WHAT TO WORK ON:
Filter on the word "https": copy each matching line from the listing below.

━━ DATA EXTRACTS ━━

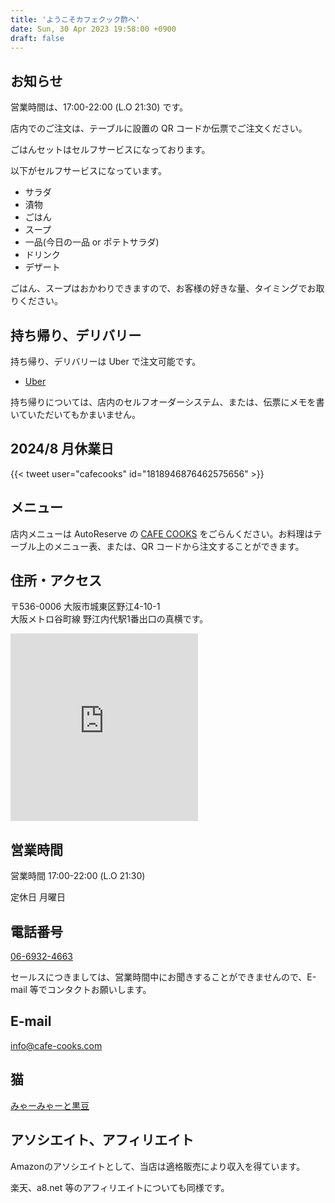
 ```yaml
---
title: 'ようこそカフェクック酢へ'
date: Sun, 30 Apr 2023 19:58:00 +0900
draft: false
---
```


お知らせ
--------

営業時間は、17:00-22:00 (L.O 21:30) です。

店内でのご注文は、テーブルに設置の QR コードか伝票でご注文ください。

ごはんセットはセルフサービスになっております。

以下がセルフサービスになっています。

* サラダ
* 漬物
* ごはん
* スープ
* 一品(今日の一品 or ポテトサラダ)
* ドリンク
* デザート

ごはん、スープはおかわりできますので、お客様の好きな量、タイミングでお取りください。


持ち帰り、デリバリー
---------------------

持ち帰り、デリバリーは Uber で注文可能です。

* [Uber](https://www.order.store/store/%E3%82%AB%E3%83%95%E3%82%A7%E3%82%AF%E3%83%83%E3%82%AF%E9%85%A2/zBG-F3c_Ql-QmBleJkR7bA) 

持ち帰りについては、店内のセルフオーダーシステム、または、伝票にメモを書いていただいてもかまいません。

2024/8 月休業日
------

{{< tweet user="cafecooks" id="1818946876462575656" >}}

メニュー
----

店内メニューは AutoReserve の [CAFE COOKS](https://autoreserve.com/ja/restaurants/9SbxZ3pcbLPo9TDHgSQ2) をごらんください。お料理はテーブル上のメニュー表、または、QR コードから注文することができます。


住所・アクセス
-------

〒536-0006 大阪市城東区野江4-10-1<br>
大阪メトロ谷町線 野江内代駅1番出口の真横です。

<iframe src="https://www.google.com/maps/embed?pb=!1m18!1m12!1m3!1d3279.8321865966955!2d135.5367334151636!3d34.70941238043217!2m3!1f0!2f0!3f0!3m2!1i1024!2i768!4f13.1!3m3!1m2!1s0x6000e124bb47ed31%3A0xf9afc76f0d450c5c!2z44CSNTM0LTAwMTMg5aSn6Ziq5bqc5aSn6Ziq5biC6YO95bO25Yy65YaF5Luj55S677yR5LiB55uu77yY4oiS77yY!5e0!3m2!1sja!2sjp!4v1656415753985!5m2!1sja!2sjp" width="300" height="300" style="border:0;" allowfullscreen="" loading="lazy" referrerpolicy="no-referrer-when-downgrade"></iframe>


営業時間
----

営業時間 17:00-22:00 (L.O 21:30)

定休日 月曜日

電話番号
----

[06-6932-4663](TEL:06-6932-4663) 

セールスにつきましては、営業時間中にお聞きすることができませんので、E-mail 等でコンタクトお願いします。

E-mail
------

info@cafe-cooks.com

猫
-

[みゃーみゃーと黒豆](/みゃー通信/)

アソシエイト、アフィリエイト
--------------

Amazonのアソシエイトとして、当店は適格販売により収入を得ています。

楽天、a8.net 等のアフィリエイトについても同様です。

━━━

ANSWER TO THIS EXERCISE:
* [Uber](https://www.order.store/store/%E3%82%AB%E3%83%95%E3%82%A7%E3%82%AF%E3%83%83%E3%82%AF%E9%85%A2/zBG-F3c_Ql-QmBleJkR7bA) 
店内メニューは AutoReserve の [CAFE COOKS](https://autoreserve.com/ja/restaurants/9SbxZ3pcbLPo9TDHgSQ2) をごらんください。お料理はテーブル上のメニュー表、または、QR コードから注文することができます。
<iframe src="https://www.google.com/maps/embed?pb=!1m18!1m12!1m3!1d3279.8321865966955!2d135.5367334151636!3d34.70941238043217!2m3!1f0!2f0!3f0!3m2!1i1024!2i768!4f13.1!3m3!1m2!1s0x6000e124bb47ed31%3A0xf9afc76f0d450c5c!2z44CSNTM0LTAwMTMg5aSn6Ziq5bqc5aSn6Ziq5biC6YO95bO25Yy65YaF5Luj55S677yR5LiB55uu77yY4oiS77yY!5e0!3m2!1sja!2sjp!4v1656415753985!5m2!1sja!2sjp" width="300" height="300" style="border:0;" allowfullscreen="" loading="lazy" referrerpolicy="no-referrer-when-downgrade"></iframe>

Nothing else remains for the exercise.